Chapter 31 Eviana #2
Providing a weakness.
“When did you see her?” Corbin asked, always too observant.
“This afternoon,” she answered shortly.
“When, Eviana?” Lange growled, the flames of their fire dancing in the small gust of wind that fed it. When she pressed her lips together, he added, “We can’t help if you keep information from us. Surely you’ve learned this by now.”
She didn’t say anything right away, debating what to reveal. She had to try, she supposed.
“She found me. In the woods,” she finally answered.
“The fuck?” Lange said, sitting up straighter. “Why didn’t you just grab her then? We could already be running.”

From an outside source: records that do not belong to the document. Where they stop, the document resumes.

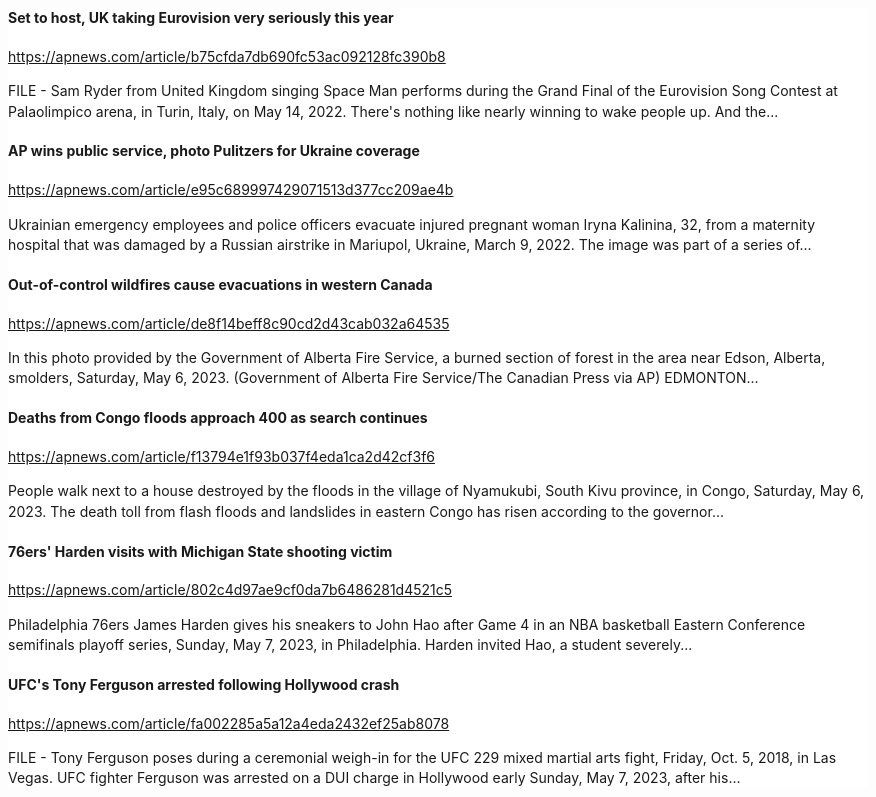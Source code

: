 #### Set to host, UK taking Eurovision very seriously this year

https://apnews.com/article/b75cfda7db690fc53ac092128fc390b8

FILE - Sam Ryder from United Kingdom singing Space Man performs during
the Grand Final of the Eurovision Song Contest at Palaolimpico arena, in
Turin, Italy, on May 14, 2022. There's nothing like nearly winning to
wake people up. And the\...

#### AP wins public service, photo Pulitzers for Ukraine coverage

https://apnews.com/article/e95c689997429071513d377cc209ae4b

Ukrainian emergency employees and police officers evacuate injured
pregnant woman Iryna Kalinina, 32, from a maternity hospital that was
damaged by a Russian airstrike in Mariupol, Ukraine, March 9, 2022. The
image was part of a series of\...

#### Out-of-control wildfires cause evacuations in western Canada

https://apnews.com/article/de8f14beff8c90cd2d43cab032a64535

In this photo provided by the Government of Alberta Fire Service, a
burned section of forest in the area near Edson, Alberta, smolders,
Saturday, May 6, 2023. (Government of Alberta Fire Service/The Canadian
Press via AP) EDMONTON\...

#### Deaths from Congo floods approach 400 as search continues

https://apnews.com/article/f13794e1f93b037f4eda1ca2d42cf3f6

People walk next to a house destroyed by the floods in the village of
Nyamukubi, South Kivu province, in Congo, Saturday, May 6, 2023. The
death toll from flash floods and landslides in eastern Congo has risen
according to the governor\...

#### 76ers' Harden visits with Michigan State shooting victim

https://apnews.com/article/802c4d97ae9cf0da7b6486281d4521c5

Philadelphia 76ers James Harden gives his sneakers to John Hao after
Game 4 in an NBA basketball Eastern Conference semifinals playoff
series, Sunday, May 7, 2023, in Philadelphia. Harden invited Hao, a
student severely\...

#### UFC's Tony Ferguson arrested following Hollywood crash

https://apnews.com/article/fa002285a5a12a4eda2432ef25ab8078

FILE - Tony Ferguson poses during a ceremonial weigh-in for the UFC 229
mixed martial arts fight, Friday, Oct. 5, 2018, in Las Vegas. UFC
fighter Ferguson was arrested on a DUI charge in Hollywood early Sunday,
May 7, 2023, after his\...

“And go where?” Eviana hissed. “Where are we going to hide a child that Valter will be seeking as surely as he is hunting me? I can’t take her until we have a plan.”
“Maybe you should have thought of that before you dragged us all the way here,” Lange spat back.
“Maybe you should go fuck yourself,” she sneered.
“Everyone calm down,” Corbin interjected. “Knowing what she looks like is helpful. We don’t have to sit and watch the children for hours anymore trying to pick out which one is her. Now we just need to figure out our escape plan.”
“And how to keep these cursed woods from preying on her,” Lange muttered. “The three of us is one thing, but a child?”
The truth was, Eviana had been avoiding this part of the plan, hoping something would come to her on the journey to the Estate. But she’d come up short, and now it was fucking her over. Until they had a solid plan, they couldn’t take her.
“Let’s say the woods weren’t an issue,” Eviana ventured, interrupting Corbin and Lange’s bickering. “Where would you suggest we go?”
“To Tessa,” Lange said immediately.
“We have no idea where she is,” Corbin countered. “Where do we even start?”
“Arius Kingdom, I suppose,” Lange mused.
“Absolutely not,” Eviana interjected. “I cannot set foot in Arius Kingdom. It’s too… No.”
“We could try Achaz Kingdom,” Corbin said, pulling on the back of his neck. “With the rumors we’ve heard, I don’t think she’s there, but it is closer.”
“Except we have to go deeper into the woods,” Lange said flatly. “Not to mention cross the Wynfell River.”
“Which wouldn’t be an issue for Corbin,” Eviana said, things starting to fall into place in her mind. “And I already told you the woods wouldn’t be an issue.”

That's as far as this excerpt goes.